↓↓↓
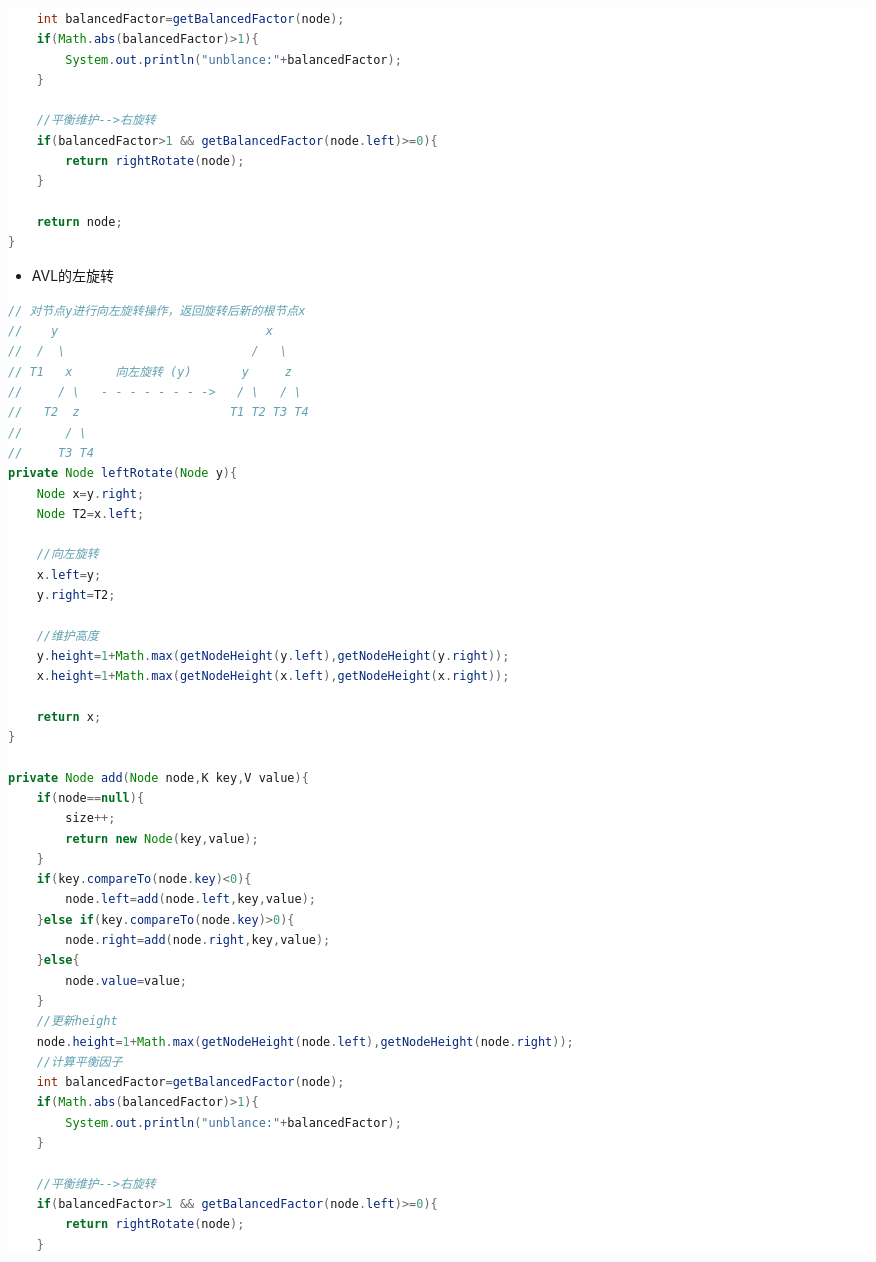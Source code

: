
 ```java
    int balancedFactor=getBalancedFactor(node);
    if(Math.abs(balancedFactor)>1){
        System.out.println("unblance:"+balancedFactor);
    }

    //平衡维护-->右旋转
    if(balancedFactor>1 && getBalancedFactor(node.left)>=0){
        return rightRotate(node);
    }
    
    return node;
}
```

- AVL的左旋转

```java
// 对节点y进行向左旋转操作，返回旋转后新的根节点x
//    y                             x
//  /  \                          /   \
// T1   x      向左旋转 (y)       y     z
//     / \   - - - - - - - ->   / \   / \
//   T2  z                     T1 T2 T3 T4
//      / \
//     T3 T4
private Node leftRotate(Node y){
    Node x=y.right;
    Node T2=x.left;

    //向左旋转
    x.left=y;
    y.right=T2;

    //维护高度
    y.height=1+Math.max(getNodeHeight(y.left),getNodeHeight(y.right));
    x.height=1+Math.max(getNodeHeight(x.left),getNodeHeight(x.right));

    return x;
}

private Node add(Node node,K key,V value){
    if(node==null){
        size++;
        return new Node(key,value);
    }
    if(key.compareTo(node.key)<0){
        node.left=add(node.left,key,value);
    }else if(key.compareTo(node.key)>0){
        node.right=add(node.right,key,value);
    }else{
        node.value=value;
    }
    //更新height
    node.height=1+Math.max(getNodeHeight(node.left),getNodeHeight(node.right));
    //计算平衡因子
    int balancedFactor=getBalancedFactor(node);
    if(Math.abs(balancedFactor)>1){
        System.out.println("unblance:"+balancedFactor);
    }

    //平衡维护-->右旋转
    if(balancedFactor>1 && getBalancedFactor(node.left)>=0){
        return rightRotate(node);
    }
```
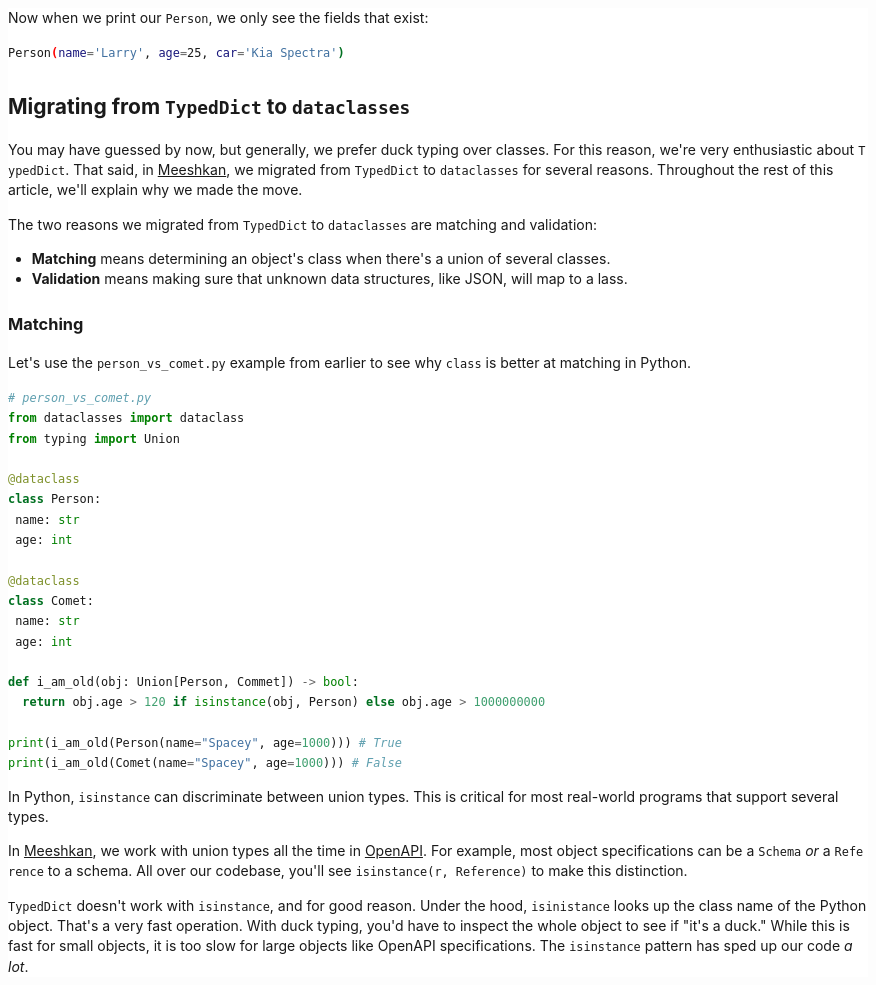 
Now when we print our `Person`, we only see the fields that exist:

```bash
Person(name='Larry', age=25, car='Kia Spectra')
```

## Migrating from `TypedDict` to `dataclasses`

You may have guessed by now, but generally, we prefer duck typing over classes. For this reason, we're very enthusiastic about `TypedDict`. That said, in [Meeshkan](https://github.com/meeshkan/meeshkan), we migrated from `TypedDict` to `dataclasses` for several reasons. Throughout the rest of this article, we'll explain why we made the move.

The two reasons we migrated from `TypedDict` to `dataclasses` are matching and validation:
- **Matching** means determining an object's class when there's a union of several classes.
- **Validation** means making sure that unknown data structures, like JSON, will map to a lass.

### Matching

Let's use the `person_vs_comet.py` example from earlier to see why `class` is better at matching in Python.

```python
# person_vs_comet.py
from dataclasses import dataclass
from typing import Union

@dataclass
class Person:
 name: str
 age: int

@dataclass
class Comet:
 name: str
 age: int

def i_am_old(obj: Union[Person, Commet]) -> bool:
  return obj.age > 120 if isinstance(obj, Person) else obj.age > 1000000000

print(i_am_old(Person(name="Spacey", age=1000))) # True
print(i_am_old(Comet(name="Spacey", age=1000))) # False
```

In Python, `isinstance` can discriminate between union types. This is critical for most real-world programs that support several types. 

In [Meeshkan](https://github.com/meeshkan/meeshkan), we work with union types all the time in [OpenAPI](https://www.openapis.org/). For example, most object specifications can be a `Schema` _or_ a `Reference` to a schema. All over our codebase, you'll see `isinstance(r, Reference)` to make this distinction.

`TypedDict` doesn't work with `isinstance`, and for good reason. Under the hood, `isinistance` looks up the class name of the Python object. That's a very fast operation. With duck typing, you'd have to inspect the whole object to see if "it's a duck." While this is fast for small objects, it is too slow for large objects like OpenAPI specifications. The `isinstance` pattern has sped up our code _a lot_.
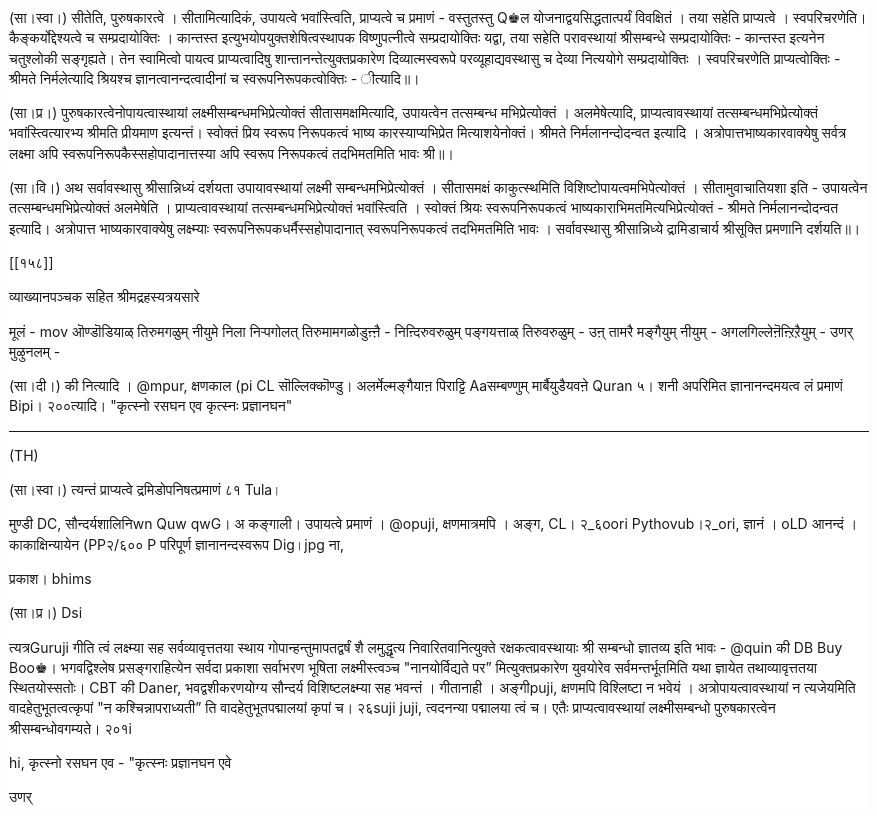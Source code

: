 (सा।स्वा।) सीतेति, पुरुषकारत्वे । सीतामित्यादिकं, उपायत्वे भवांस्त्विति, प्राप्यत्वे च प्रमाणं - वस्तुतस्तु Q♚ल योजनाद्वयसिद्धतात्पर्यं विवक्षितं । तया सहेति प्राप्यत्वे । स्वपरिचरणेति। कैङ्कर्योद्देश्यत्वे च सम्प्रदायोक्तिः । कान्तस्त इत्युभयोपयुक्तशेषित्वस्थापक विष्णुपत्नीत्वे सम्प्रदायोक्तिः यद्वा, तया सहेति परावस्थायां श्रीसम्बन्धे सम्प्रदायोक्तिः - कान्तस्त इत्यनेन चतुश्लोकी सङ्गृह्यते। तेन स्वामित्वो पायत्व प्राप्यत्वादिषु शान्तानन्तेत्युक्तप्रकारेण दिव्यात्मस्वरूपे परव्यूहाद्यवस्थासु च देव्या नित्ययोगे सम्प्रदायोक्तिः । स्वपरिचरणेति प्राप्यत्वोक्तिः - श्रीमते निर्मलेत्यादि श्रियश्च ज्ञानत्वानन्दत्वादीनां च स्वरूपनिरूपकत्वोक्तिः - ीत्यादि॥। 

(सा।प्र।) पुरुषकारत्वेनोपायत्वास्थायां लक्ष्मीसम्बन्धमभिप्रेत्योक्तं सीतासमक्षमित्यादि, उपायत्वेन तत्सम्बन्ध मभिप्रेत्योक्तं । अलमेषेत्यादि, प्राप्यत्वावस्थायां तत्सम्बन्धमभिप्रेत्योक्तं भवांस्त्वित्यारभ्य श्रीमति प्रीयमाण इत्यन्तं। स्वोक्तं प्रिय स्वरूप निरूपकत्वं भाष्य कारस्याप्यभिप्रेत मित्याशयेनोक्तं। श्रीमते निर्मलानन्दोदन्वत इत्यादि । अत्रोपात्तभाष्यकारवाक्येषु सर्वत्र लक्ष्मा अपि स्वरूपनिरूपकैस्सहोपादानात्तस्या अपि स्वरूप निरूपकत्वं तदभिमतमिति भावः श्री॥। 

(सा।वि।) अथ सर्वावस्थासु श्रीसान्निध्यं दर्शयता उपायावस्थायां लक्ष्मी सम्बन्धमभिप्रेत्योक्तं । सीतासमक्षं काकुत्स्थमिति विशिष्टोपायत्वमभिपेत्योक्तं । सीतामुवाचातियशा इति - उपायत्वेन तत्सम्बन्धमभिप्रेत्योक्तं अलमेषेति । प्राप्यत्वावस्थायां तत्सम्बन्धमभिप्रेत्योक्तं भवांस्त्विति । स्वोक्तं श्रियः स्वरूपनिरूपकत्वं भाष्यकाराभिमतमित्यभिप्रेत्योक्तं - श्रीमते निर्मलानन्दोदन्वत इत्यादि। अत्रोपात्त भाष्यकारवाक्येषु लक्ष्म्याः स्वरूपनिरूपकधर्मैस्सहोपादानात् स्वरूपनिरूपकत्वं तदभिमतमिति भावः । सर्वावस्थासु श्रीसान्निध्ये द्रामिडाचार्य श्रीसूक्ति प्रमणानि दर्शयति॥। 

[[१५८]]

व्याख्यानपञ्चक सहित श्रीमद्रहस्यत्रयसारे 

मूलं - mov ऒण्डॊडियाळ् तिरुमगळुम् नीयुमे निला निऱ्पगोलत् तिरुमामगळोडुऩ्ऩै - निऩ्दिरुवरुळुम् पङ्गयत्ताळ् तिरुवरुळुम् - उऩ् तामरै मङ्गैयुम् नीयुम् - अगलगिल्लेऩॆऩ्ऱिऱैयुम् - उणर् मुऴुनलम् - 

(सा।दी।) की नित्यादि । @mpur, क्षणकाल (pi CL सॊल्लिक्कॊण्डु। अलर्मेल्मङ्गैयाऩ पिराट्टि Aaसम्बण्णुम् मार्बैयुडैयवऩे Quran ५। शनी अपरिमित ज्ञानानन्दमयत्व लं प्रमाणं Bipi। २००त्यादि। "कृत्स्नो रसघन एव कृत्स्नः प्रज्ञानघन" 

*** 

(TH) 

(सा।स्वा।) त्यन्तं प्राप्यत्वे द्रमिडोपनिषत्प्रमाणं ८१ Tula। 

मुण्डी DC, सौन्दर्यशालिनिwn Quw qwG। अ कङ्गाली। उपायत्वे प्रमाणं । @opuji, क्षणमात्रमपि । अङ्ग, CL। २_६oori Pythovub।२_ori, ज्ञानं । oLD आनन्दं । काकाक्षिन्यायेन (PP२/६०० P परिपूर्ण ज्ञानानन्दस्वरूप Dig।jpg ना, 

प्रकाश। bhims 

(सा।प्र।) Dsi 

त्यत्रGuruji गीति त्वं लक्ष्म्या सह सर्वव्यावृत्ततया स्थाय गोपान्हन्तुमापतद्वर्षं शै लमुद्धृत्य निवारितवानित्युक्ते रक्षकत्वावस्थायाः श्री सम्बन्धो ज्ञातव्य इति भावः - @quin की DB Buy Boo♚। भगवद्विश्लेष प्रसङ्गराहित्येन सर्वदा प्रकाशा सर्वाभरण भूषिता लक्ष्मीस्त्वञ्च "नानयोर्विद्यते पर” मित्युक्तप्रकारेण युवयोरेव सर्वमन्तर्भूतमिति यथा ज्ञायेत तथाव्यावृत्ततया स्थितयोस्सतोः। CBT की Daner, भवद्वशीकरणयोग्य सौन्दर्य विशिष्टलक्ष्म्या सह भवन्तं । गीतानाही । अङ्गीpuji, क्षणमपि विश्लिष्टा न भवेयं । अत्रोपायत्वावस्थायां न त्यजेयमिति वादहेतुभूतत्वत्कृपां "न कश्चिन्नापराध्यती” ति वादहेतुभूतपद्मालयां कृपां च। २६suji juji, त्वदनन्या पद्मालया त्वं च। एतैः प्राप्यत्वावस्थायां लक्ष्मीसम्बन्धो पुरुषकारत्वेन श्रीसम्बन्धोवगम्यते। २०१i 

hi, कृत्स्नो रसघन एव - "कृत्स्नः प्रज्ञानघन एवे 

उणर् 
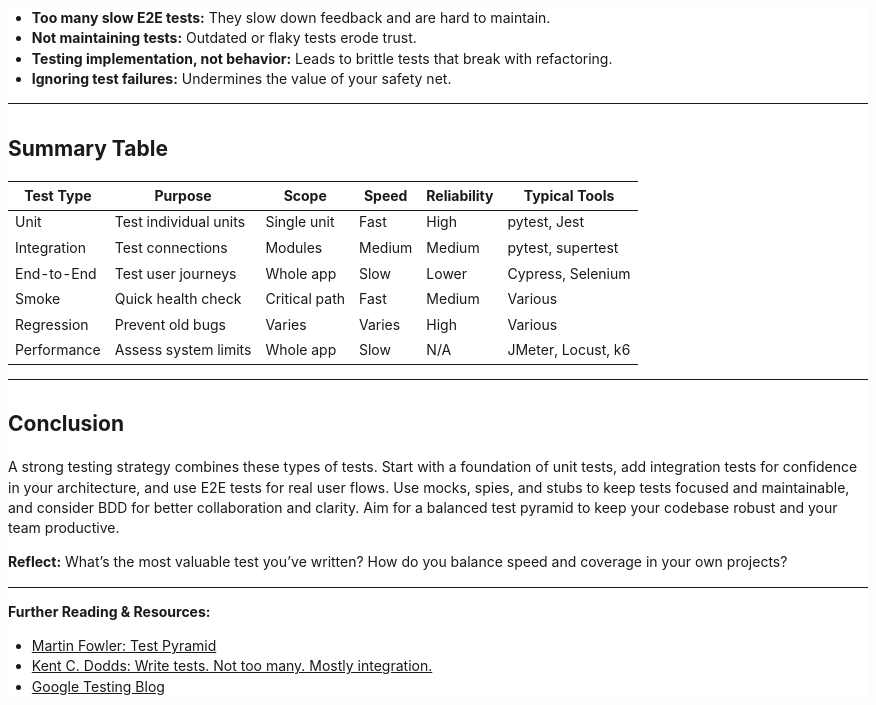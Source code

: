 - **Too many slow E2E tests:** They slow down feedback and are hard to maintain.
- **Not maintaining tests:** Outdated or flaky tests erode trust.
- **Testing implementation, not behavior:** Leads to brittle tests that break with refactoring.
- **Ignoring test failures:** Undermines the value of your safety net.

---

## Summary Table

| Test Type      | Purpose                  | Scope         | Speed    | Reliability | Typical Tools        |
|----------------|--------------------------|--------------|----------|-------------|----------------------|
| Unit           | Test individual units    | Single unit  | Fast     | High        | pytest, Jest         |
| Integration    | Test connections         | Modules      | Medium   | Medium      | pytest, supertest    |
| End-to-End     | Test user journeys       | Whole app    | Slow     | Lower       | Cypress, Selenium    |
| Smoke          | Quick health check       | Critical path| Fast     | Medium      | Various              |
| Regression     | Prevent old bugs         | Varies       | Varies   | High        | Various              |
| Performance    | Assess system limits     | Whole app    | Slow     | N/A         | JMeter, Locust, k6   |

---

## Conclusion

A strong testing strategy combines these types of tests. Start with a foundation of unit tests, add integration tests for confidence in your architecture, and use E2E tests for real user flows. Use mocks, spies, and stubs to keep tests focused and maintainable, and consider BDD for better collaboration and clarity. Aim for a balanced test pyramid to keep your codebase robust and your team productive.

**Reflect:** What’s the most valuable test you’ve written? How do you balance speed and coverage in your own projects?

---

**Further Reading & Resources:**
- [Martin Fowler: Test Pyramid](https://martinfowler.com/bliki/TestPyramid.html)
- [Kent C. Dodds: Write tests. Not too many. Mostly integration.](https://kentcdodds.com/blog/write-tests)
- [Google Testing Blog](https://testing.googleblog.com/)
↑↑↑
Task prompt: Wherever the word "unit" appears in the listing above, copy the whole line.

Exercise solution:
| Unit           | Test individual units    | Single unit  | Fast     | High        | pytest, Jest         |
A strong testing strategy combines these types of tests. Start with a foundation of unit tests, add integration tests for confidence in your architecture, and use E2E tests for real user flows. Use mocks, spies, and stubs to keep tests focused and maintainable, and consider BDD for better collaboration and clarity. Aim for a balanced test pyramid to keep your codebase robust and your team productive.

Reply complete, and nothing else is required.